[Editor’s note: Like last year, I’m giving you an early look at the headliners for the Limestone Comedy Festival before General Admission ($75) and Friday/Saturday Only ($50) badges go on sale April 1. VVIIPP ($175) and VIP ($125) badges are now on sale. For more on LCF — slated for May 29 to 31 in Bloomington — check next Wednesday’s Lifestyle section for the complete story. In the meantime, head to limestonefest.com.]
All three headliners of the second annual Limestone Comedy Festival helped form the bedrock of the style of comedy I have loved as long as I can remember. You know how the first few albums by bands like The Kinks, The Who and The Stooges are called “proto-punk,” meaning they were punk rock before there was punk rock? That’s what Emo Philips is to so-called “alternative” comedy.
“Everybody hates that phrase, but it’s the one that kind of sums up what we do,” said Mat Alano-Martin, LCF co-director. “Emo was a huge influence.”
I think every comedy fan around my age has entered the orbit of “Weird Al” Yankovic at some point, and Philips has worked with him for years; including co-starring in the 1989 film “UHF.”

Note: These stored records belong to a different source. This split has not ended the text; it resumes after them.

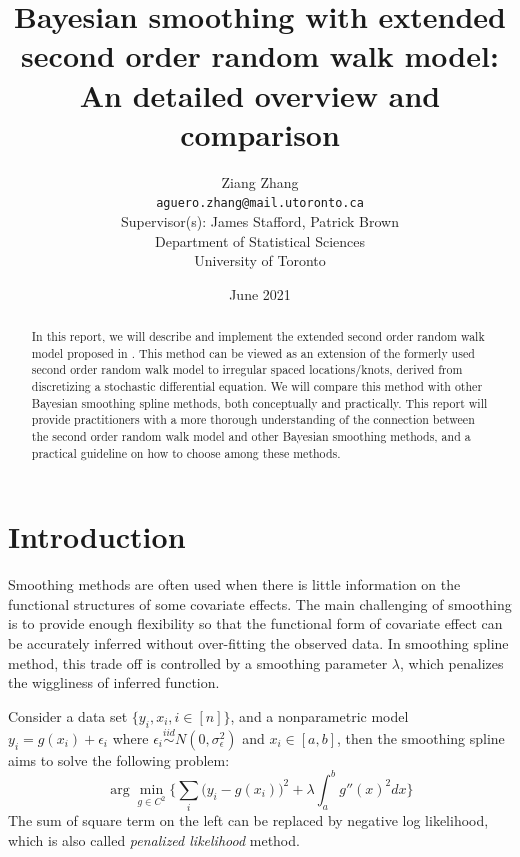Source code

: \documentclass{article}
\title{\textbf{Bayesian smoothing with extended second order random walk model: An detailed overview and comparison}}
\author{
Ziang Zhang \\ \vspace{-0.3cm}\normalsize\texttt{aguero.zhang@mail.utoronto.ca}\\ 
\large
\vspace{0.5cm}
Supervisor(s): James Stafford, Patrick Brown \\ 

\vspace{0.5cm}
Department of Statistical Sciences \\
University of Toronto
}
\date{June 2021}
\begin{document}
\maketitle

\tableofcontents

\newpage

\begin{abstract}
In this report, we will describe and implement the extended second order random walk model proposed in \cite{rw2}. This method can be viewed as an extension of the formerly used second order random walk model to irregular spaced locations/knots, derived from discretizing a stochastic differential equation. We will compare this method with other Bayesian smoothing spline methods, both conceptually and practically. This report will provide practitioners with a more thorough understanding of the connection between the second order random walk model and other Bayesian smoothing methods, and a practical guideline on how to choose among these methods.
\end{abstract}




\section{Introduction}\label{intro}

Smoothing methods are often used when there is little information on the functional structures of some covariate effects. The main challenging of smoothing is to provide enough flexibility so that the functional form of covariate effect can be accurately inferred without over-fitting the observed data. In smoothing spline method, this trade off is controlled by a smoothing parameter $\lambda$, which penalizes the wiggliness of inferred function. 

Consider a data set $\{y_i,x_i, i\in [n]\}$, and a nonparametric model $y_i = g(x_i) + \epsilon_i$ where $\epsilon_i \overset{iid}\sim N(0,\sigma_\epsilon^2)$ and $x_i \in [a,b]$, then the smoothing spline aims to solve the following problem:
\begin{equation}\label{equ:ss}
\arg\min_{g\in C^2} \bigg\{ \sum_i\bigg(y_i-g(x_i)\bigg)^2 + \lambda\int_a^b g''(x)^2 dx \bigg\}
\end{equation}
The sum of square term on the left can be replaced by negative log likelihood, which is also called \textit{penalized likelihood} method.
\end{document}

“I will always, with zero hesitation, accept an offer from ‘Weird Al,’" Philips told me. “Al, if you're reading this: that does not include yard work.” I remember staying up late and recording episodes of the cartoons “Space Ghost Coast to Coast” and “Dr. Katz, Professional Therapist” off TV, and then watching the VHS tapes over and over. Philips starred in both, and has been an integral part in shaping my own sense of humor.
I have a 2-hour round-trip commute each day and podcasts have kept me company during such times for quite a while. Back in the mid-2000s, when I was just figuring what podcasts were, Jimmy Pardo was pioneering the art form with “Never Not Funny,” a comedy show co-starring producer Matt Belknap.